J. Grahame Clark, speaking of the contributions made by the Indians of North and South America to the Old World, has this to say: ("New World Origins," Antiquity, 14(54), June, 1940, 118)



"Baron Nordenskiold, unlike some European theorizers, who found it difficult to credit the aborigines with the ability to raise their own civilization independently of the Old World inspiration, had spent many long and arduous years in the field of South American archaeology, and his conclusions carried with them outstanding authority.

In addition to many technical inventions he attributed to the American Indian the achievement of domesticating the animal and plant life of his habitat so effectively that, during the four centuries since the Discovery, the White Man had failed to make a single contribution of importance.

The native fauna gave poor scope, but from it he domesticated the llama, alpaca, guinea-pig, and turkey. Of plants he domesticated hundreds..."





Matthew Stirling, Chief of the American Bureau of Ethnology at the time of this writing, makes the following observation: ("America's First Settlers, the Indians," National Geographic Magazine, November, 1937, 592)
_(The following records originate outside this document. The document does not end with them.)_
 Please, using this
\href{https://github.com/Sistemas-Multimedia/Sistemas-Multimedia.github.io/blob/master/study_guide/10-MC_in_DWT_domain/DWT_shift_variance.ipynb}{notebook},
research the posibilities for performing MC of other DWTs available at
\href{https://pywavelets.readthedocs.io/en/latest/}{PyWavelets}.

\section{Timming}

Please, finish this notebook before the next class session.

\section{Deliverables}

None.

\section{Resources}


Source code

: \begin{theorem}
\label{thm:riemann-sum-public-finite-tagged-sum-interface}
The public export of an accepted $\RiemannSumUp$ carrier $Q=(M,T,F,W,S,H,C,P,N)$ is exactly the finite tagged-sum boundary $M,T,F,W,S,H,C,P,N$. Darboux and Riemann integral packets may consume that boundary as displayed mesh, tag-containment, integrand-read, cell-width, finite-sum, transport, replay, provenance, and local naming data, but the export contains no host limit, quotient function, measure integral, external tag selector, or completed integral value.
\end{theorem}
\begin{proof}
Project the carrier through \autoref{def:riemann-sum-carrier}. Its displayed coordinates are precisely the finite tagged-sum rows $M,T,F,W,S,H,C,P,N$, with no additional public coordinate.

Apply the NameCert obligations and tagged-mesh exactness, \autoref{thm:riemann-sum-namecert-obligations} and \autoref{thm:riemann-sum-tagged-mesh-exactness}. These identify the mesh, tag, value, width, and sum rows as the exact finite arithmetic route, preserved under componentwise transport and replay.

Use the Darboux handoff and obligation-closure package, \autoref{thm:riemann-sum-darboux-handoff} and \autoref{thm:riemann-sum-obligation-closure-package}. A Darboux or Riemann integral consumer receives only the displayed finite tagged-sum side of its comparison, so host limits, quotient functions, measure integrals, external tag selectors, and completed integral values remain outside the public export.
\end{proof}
"Among the plants developed by these ancient botanists are maize, beans (kidney and lima), potatoes, and sweet potatoes, now four of the leading foods of the world.

Manioc, extensively cultivated by the natives of tropical America is now the staff of life for millions of people living in the equatorial belt. Other important items, such as peanuts, squash, chocolate, peppers, tomatoes, pineapples and avocados might be added.

In addition, the Indian was the discoverer of quinine, ****, tobacco, and rubber, useful commodities of modern times. Maize or Indian corn was one of the most useful contributions of the American Indian to mankind. Over a considerable portion of the Americas, it is the staff of life."






Kenneth Macgowan adds to this list,

the custard apple,

strawberry,

vanilla bean,

chickle, and

cascara, besides a number of others less familiar.


(Early Man in the New World, New York, NY, Macmillan, 1950, 199.)




His whole list of important plants made up by the Indian's agriculture is impressive, as he says, for it contains fifty items, not one of which is an Old World species! Every one of them can be cultivated
with a hoe, requiring no draft animals whatever.

He also mentions one other accomplishment which is very difficult to account for: The Indian devised a method of extracting a deadly poison (cyanide) from an otherwise useless plant, manioc, without losing the valuable starch it contained. Macgowan says that Henry J. Bruman called this "one of the outstanding accomplishments of the American Indian." The remarkable thing about it is that they should ever have thought of making use of a plant which, as they found it, contained a deadly poison.